Alec Gallimore, the Robert J. Vlasic Dean of Engineering, Richard F. and Eleanor A. Towner Professor of Engineering and an Arthur F. Thurnau Professor in the Department of Aerospace Engineering, used to sit with his aunt and watch Star Trek and the movie 2001: A Space Odyssey, imagining himself as the star of his own Sci-Fi movie.
“My mom used to say I used to meditate and dream about these distant voyages in space,” Gallimore says. “She’d say, ‘Come back to me, Alec; now come back to Earth.’”
All these years later, “the notion of people and machines being able to travel beyond the confines of our planet…it’s kind of magical to me, still.” (Gallimore still runs movies – very detailed simulations – of his own lab’s propulsion systems in his head when conducting his research.)
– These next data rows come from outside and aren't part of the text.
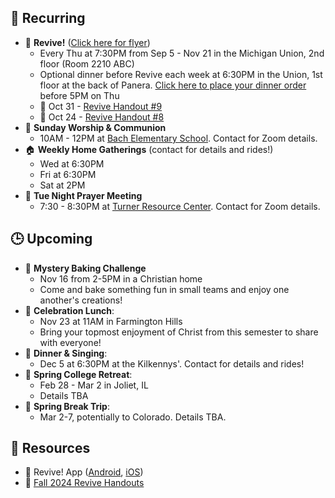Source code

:## 🔁 Recurring
- 🙌 **Revive!** ([Click here for flyer](https://drive.google.com/file/d/1uefOWIYneoHcTsMPOc_Y3IGTiAWafGAA/view?usp=drive_link))
    - Every Thu at 7:30PM from Sep 5 - Nov 21 in the Michigan Union, 2nd floor (Room 2210 ABC)
    - Optional dinner before Revive each week at 6:30PM in the Union, 1st floor at the back of Panera. [Click here to place your dinner order](https://docs.google.com/spreadsheets/d/12TVDQ02xA1ZZCSKc82Ov_jJqLw0O_uEsFYKsIrhHY00/edit?usp=drivesdk) before 5PM on Thu
    - 📄 Oct 31 - [Revive Handout #9](https://drive.google.com/file/d/1PSRey5Euw2VKVnLqHRa1mAbkB13IfnFx/view?usp=drive_link)
    - 📄 Oct 24 - [Revive Handout #8](https://drive.google.com/file/d/1LjO6ers5573zmnZ71ZnxvzKT3MJeE_tk/view?usp=drive_link)
- 🙌 **Sunday Worship & Communion**
    - 10AM - 12PM at [Bach Elementary School](https://maps.app.goo.gl/dZPSs5uELxZ6f25e6). Contact for Zoom details.
- 🏠 **Weekly Home Gatherings** (contact for details and rides!)
    - Wed at 6:30PM
    - Fri at 6:30PM
    - Sat at 2PM
- 🙏 **Tue Night Prayer Meeting**
    - 7:30 - 8:30PM at [Turner Resource Center](https://maps.app.goo.gl/68Ut4Q6T4kP9o5zT6). Contact for Zoom details.

## 🕒 Upcoming
- 🥧 **Mystery Baking Challenge**
    - Nov 16 from 2-5PM in a Christian home
    - Come and bake something fun in small teams and enjoy one another's creations!
- 🥳 **Celebration Lunch**:
    - Nov 23 at 11AM in Farmington Hills
    - Bring your topmost enjoyment of Christ from this semester to share with everyone!
- 🎸 **Dinner & Singing**:
    - Dec 5 at 6:30PM at the Kilkennys'. Contact for details and rides!
- 🙌 **Spring College Retreat**:
    - Feb 28 - Mar 2 in Joliet, IL
    - Details TBA
- 🚐 **Spring Break Trip**:
    - Mar 2-7, potentially to Colorado. Details TBA.

## 📖 Resources
- 📱 Revive! App ([Android](https://play.google.com/store/apps/details?id=com.newandromo.dev2292363.app3300238&pcampaignid=web_share), [iOS](https://apps.apple.com/us/app/revive/id6473073801?platform=iphone))
- 📄 [Fall 2024 Revive Handouts](https://drive.google.com/drive/folders/1ET9nK7HIynR2FEpGmpnasVpP_ntsFE1s?usp=drive_link)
Gallimore received his bachelor’s degree in aeronautical engineering from Rensselaer Polytechnic Institute and his master’s degree and Ph.D. in aerospace engineering from Princeton University. In 1992, Gallimore became a Michigan Engineer, in the department of Aerospace Engineering, and soon after his arrival he launched the Plasmadynamics & Electric Propulsion Laboratory (PEPL).
By the mid-1990s, Gallimore came to a realization.
“I had to make a decision whether to stick with [this academic and research] career – or was I going to pursue my dreams from yesteryear of becoming an astronaut…. I decided that where I was in my life, and where space exploration was at that time…, I didn’t see that in any career as an astronaut we would have the propulsion technology, life support technology, or even the will to go beyond the confines of earth’s orbit….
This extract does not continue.